British Journal of Haematology | 1977
Jean-Pierre Cazenave; Guccione Ma; Marian A. Packham; J. Fraser Mustard
High concentrations of cephalothin or penicillin G inhibit a number of the functions of human or rabbit platelets in citrated platelet‐rich plasma (PRP) and in suspensions of washed platelets. The reactions shown to be inhibited are: ADP‐induced shape change and the primary and secondary phases of aggregation and release induced by ADP or adrenaline in human citrated PRP; release and aggregation of washed human platelets exposed to collagen, thrombin, vasopressin, or the ionophore A23,187; aggregation of washed human platelets exposed to phytohaemagglutinin from Phaseolus vulgaris (PHA) or polylysine; release induced by concanavalin A or PHA in suspensions of washed platelets from rabbits; platelet adherence to a collagen‐coated surface or to the damaged intimal surface of the rabbit aorta; platelet factor 3 availability; lysis of rabbit platelets by an antiserum directed against them; and clot retraction.

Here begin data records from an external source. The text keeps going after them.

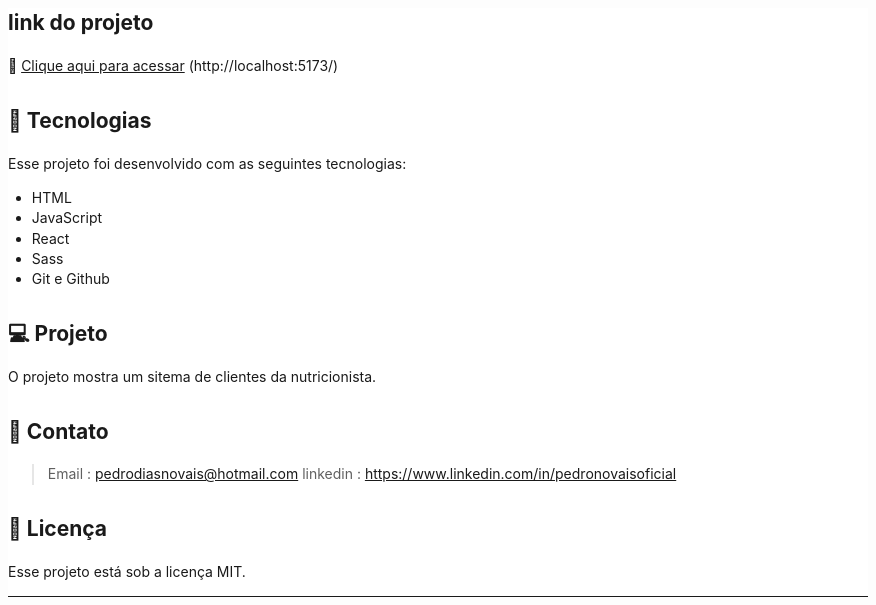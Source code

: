 ## link do projeto 

🔗 [Clique aqui para acessar](https://pedronovais.github.io/curriculo2023/)
(http://localhost:5173/)

## 🚀 Tecnologias

Esse projeto foi desenvolvido com as seguintes tecnologias:

- HTML
- JavaScript 
- React
- Sass
- Git e Github



## 💻 Projeto

O projeto mostra um sitema de clientes da nutricionista.

## 📲 Contato
> Email : pedrodiasnovais@hotmail.com
> linkedin : https://www.linkedin.com/in/pedronovaisoficial

## :memo: Licença

Esse projeto está sob a licença MIT.

---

Neither antibiotic affected serotonin‐induced aggregation; a high concentration of cephalothin slightly inhibited the initial rate of serotonin uptake. Penicilloic acid showed about half the inhibitory effect of penicillin G on ADP‐induced aggregation. In citrated human platelet‐rich plasma, ampicillin and oxacillin inhibited ADP‐induced aggregation to the same extent as similar concentrations of penicillin G; in suspensions of washed platelets, however, ampicillin was less inhibitory than penicillin G or oxacillin. Platelet ultrastructure, assessed by transmission electron microscopy, was not visibly altered. Evidence that the antibiotics become bound to platelets is the finding that platelets incubated with the antibiotics and resuspended in fresh media showed less response to aggregating agents compared with control platelets. Penicillin G and related antibiotics may be inhibitory because they coat the platelet surface. Their effects on platelet functions are probably responsible for excessive bleeding and increased bleeding times observed in patients and volunteers receiving high doses of these antibiotics.